▶ [Extracted records]:
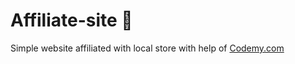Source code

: # Affiliate-site :money_mouth_face:                                                                                                                                                                         
Simple website affiliated with local store
 with help of <a href="http://johnelder.com/">Codemy.com</a>
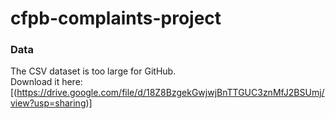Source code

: # cfpb-complaints-project
### Data

The CSV dataset is too large for GitHub.  
Download it here: [(https://drive.google.com/file/d/18Z8BzgekGwjwjBnTTGUC3znMfJ2BSUmj/view?usp=sharing)]
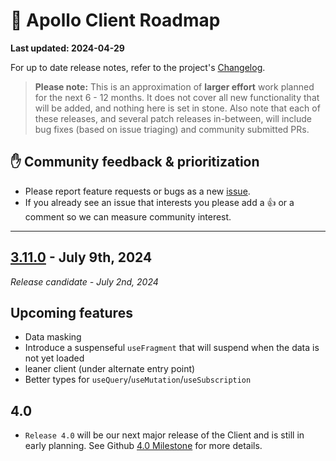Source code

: # 🔮 Apollo Client Roadmap

**Last updated: 2024-04-29**

For up to date release notes, refer to the project's [Changelog](https://github.com/apollographql/apollo-client/blob/main/CHANGELOG.md).

> **Please note:** This is an approximation of **larger effort** work planned for the next 6 - 12 months. It does not cover all new functionality that will be added, and nothing here is set in stone. Also note that each of these releases, and several patch releases in-between, will include bug fixes (based on issue triaging) and community submitted PRs.

## ✋ Community feedback & prioritization

- Please report feature requests or bugs as a new [issue](https://github.com/apollographql/apollo-client/issues/new/choose).
- If you already see an issue that interests you please add a 👍 or a comment so we can measure community interest.

---

## [3.11.0](https://github.com/apollographql/apollo-client/milestone/40) - July 9th, 2024
_Release candidate - July 2nd, 2024_

## Upcoming features

- Data masking
- Introduce a suspenseful `useFragment` that will suspend when the data is not yet loaded
- leaner client (under alternate entry point)
- Better types for `useQuery`/`useMutation`/`useSubscription`

## 4.0

- `Release 4.0` will be our next major release of the Client and is still in early planning.  See Github [4.0 Milestone](https://github.com/apollographql/apollo-client/milestone/31) for more details.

▶ [Exercise requirements]:
Starting with the line that contains "- If you already", print each line through the last one in the listing. Include both end lines and add nothing.

▶ [Completed task]:
- If you already see an issue that interests you please add a 👍 or a comment so we can measure community interest.

---

## [3.11.0](https://github.com/apollographql/apollo-client/milestone/40) - July 9th, 2024
_Release candidate - July 2nd, 2024_

## Upcoming features

- Data masking
- Introduce a suspenseful `useFragment` that will suspend when the data is not yet loaded
- leaner client (under alternate entry point)
- Better types for `useQuery`/`useMutation`/`useSubscription`

## 4.0

- `Release 4.0` will be our next major release of the Client and is still in early planning.  See Github [4.0 Milestone](https://github.com/apollographql/apollo-client/milestone/31) for more details.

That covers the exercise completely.